------ DATASET ENTRIES ------

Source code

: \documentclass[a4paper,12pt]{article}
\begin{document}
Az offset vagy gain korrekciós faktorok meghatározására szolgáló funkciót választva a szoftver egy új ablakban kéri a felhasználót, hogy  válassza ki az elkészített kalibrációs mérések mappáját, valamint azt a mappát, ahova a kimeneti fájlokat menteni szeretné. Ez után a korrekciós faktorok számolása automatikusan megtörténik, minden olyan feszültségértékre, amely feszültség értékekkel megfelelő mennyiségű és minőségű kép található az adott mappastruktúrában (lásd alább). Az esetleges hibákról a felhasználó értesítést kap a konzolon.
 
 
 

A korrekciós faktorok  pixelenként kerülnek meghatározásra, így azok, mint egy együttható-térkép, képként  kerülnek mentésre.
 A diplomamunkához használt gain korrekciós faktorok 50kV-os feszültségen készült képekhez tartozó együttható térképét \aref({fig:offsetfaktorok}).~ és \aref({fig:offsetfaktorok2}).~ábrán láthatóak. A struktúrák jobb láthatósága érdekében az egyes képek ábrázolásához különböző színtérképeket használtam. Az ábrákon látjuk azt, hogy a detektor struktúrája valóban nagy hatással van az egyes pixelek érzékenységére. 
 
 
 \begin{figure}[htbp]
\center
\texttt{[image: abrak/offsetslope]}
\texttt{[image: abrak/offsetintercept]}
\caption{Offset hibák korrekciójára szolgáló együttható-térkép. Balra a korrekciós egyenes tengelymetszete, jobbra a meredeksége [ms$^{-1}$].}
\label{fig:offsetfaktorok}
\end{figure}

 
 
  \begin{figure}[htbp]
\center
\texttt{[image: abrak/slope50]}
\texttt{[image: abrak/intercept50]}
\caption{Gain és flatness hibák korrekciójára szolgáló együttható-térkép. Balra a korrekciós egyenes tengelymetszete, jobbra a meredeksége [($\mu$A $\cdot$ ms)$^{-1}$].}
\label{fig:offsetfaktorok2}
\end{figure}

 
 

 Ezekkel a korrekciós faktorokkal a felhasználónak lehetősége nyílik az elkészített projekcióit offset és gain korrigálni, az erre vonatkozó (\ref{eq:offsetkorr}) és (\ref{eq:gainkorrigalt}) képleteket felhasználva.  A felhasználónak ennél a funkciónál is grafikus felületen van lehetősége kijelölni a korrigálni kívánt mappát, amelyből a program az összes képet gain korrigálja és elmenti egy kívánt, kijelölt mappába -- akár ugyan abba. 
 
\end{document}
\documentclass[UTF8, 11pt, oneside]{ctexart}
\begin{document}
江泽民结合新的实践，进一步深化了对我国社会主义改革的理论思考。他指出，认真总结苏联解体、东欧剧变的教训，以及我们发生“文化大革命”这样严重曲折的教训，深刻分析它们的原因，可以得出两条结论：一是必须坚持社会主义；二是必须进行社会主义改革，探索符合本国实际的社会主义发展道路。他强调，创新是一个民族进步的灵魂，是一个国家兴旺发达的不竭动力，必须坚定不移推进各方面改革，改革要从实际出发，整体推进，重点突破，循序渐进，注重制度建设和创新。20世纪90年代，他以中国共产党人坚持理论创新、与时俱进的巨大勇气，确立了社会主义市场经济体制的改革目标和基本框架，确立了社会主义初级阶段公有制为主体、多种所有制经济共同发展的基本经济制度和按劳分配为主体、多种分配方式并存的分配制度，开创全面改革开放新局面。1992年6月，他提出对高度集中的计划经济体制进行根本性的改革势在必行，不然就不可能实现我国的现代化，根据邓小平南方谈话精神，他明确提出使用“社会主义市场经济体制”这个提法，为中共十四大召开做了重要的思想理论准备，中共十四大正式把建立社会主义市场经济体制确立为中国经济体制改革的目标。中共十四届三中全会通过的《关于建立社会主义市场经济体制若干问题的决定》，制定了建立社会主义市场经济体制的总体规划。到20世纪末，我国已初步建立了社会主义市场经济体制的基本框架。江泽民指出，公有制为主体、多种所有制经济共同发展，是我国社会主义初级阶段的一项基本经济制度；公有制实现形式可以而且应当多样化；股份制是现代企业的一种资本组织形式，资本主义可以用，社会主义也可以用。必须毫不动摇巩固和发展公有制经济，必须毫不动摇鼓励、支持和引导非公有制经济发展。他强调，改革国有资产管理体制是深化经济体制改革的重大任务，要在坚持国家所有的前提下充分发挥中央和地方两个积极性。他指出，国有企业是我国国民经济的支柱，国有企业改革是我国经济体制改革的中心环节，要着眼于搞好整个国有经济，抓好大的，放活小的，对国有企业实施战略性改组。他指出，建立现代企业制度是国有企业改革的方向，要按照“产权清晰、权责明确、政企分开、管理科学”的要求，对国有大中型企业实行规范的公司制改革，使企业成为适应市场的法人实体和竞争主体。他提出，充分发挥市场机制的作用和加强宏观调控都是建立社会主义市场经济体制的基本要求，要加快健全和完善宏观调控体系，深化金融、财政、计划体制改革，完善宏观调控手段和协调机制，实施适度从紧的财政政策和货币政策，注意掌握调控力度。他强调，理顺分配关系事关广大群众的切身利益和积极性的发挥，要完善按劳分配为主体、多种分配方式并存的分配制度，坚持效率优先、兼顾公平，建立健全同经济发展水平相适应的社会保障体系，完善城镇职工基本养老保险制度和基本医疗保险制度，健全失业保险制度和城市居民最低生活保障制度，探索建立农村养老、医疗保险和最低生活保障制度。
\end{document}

------

• WORK ITEM:
In the listing above, how many lines include the string "htbp"? Say only the number.

• SOLVED PROBLEM:
2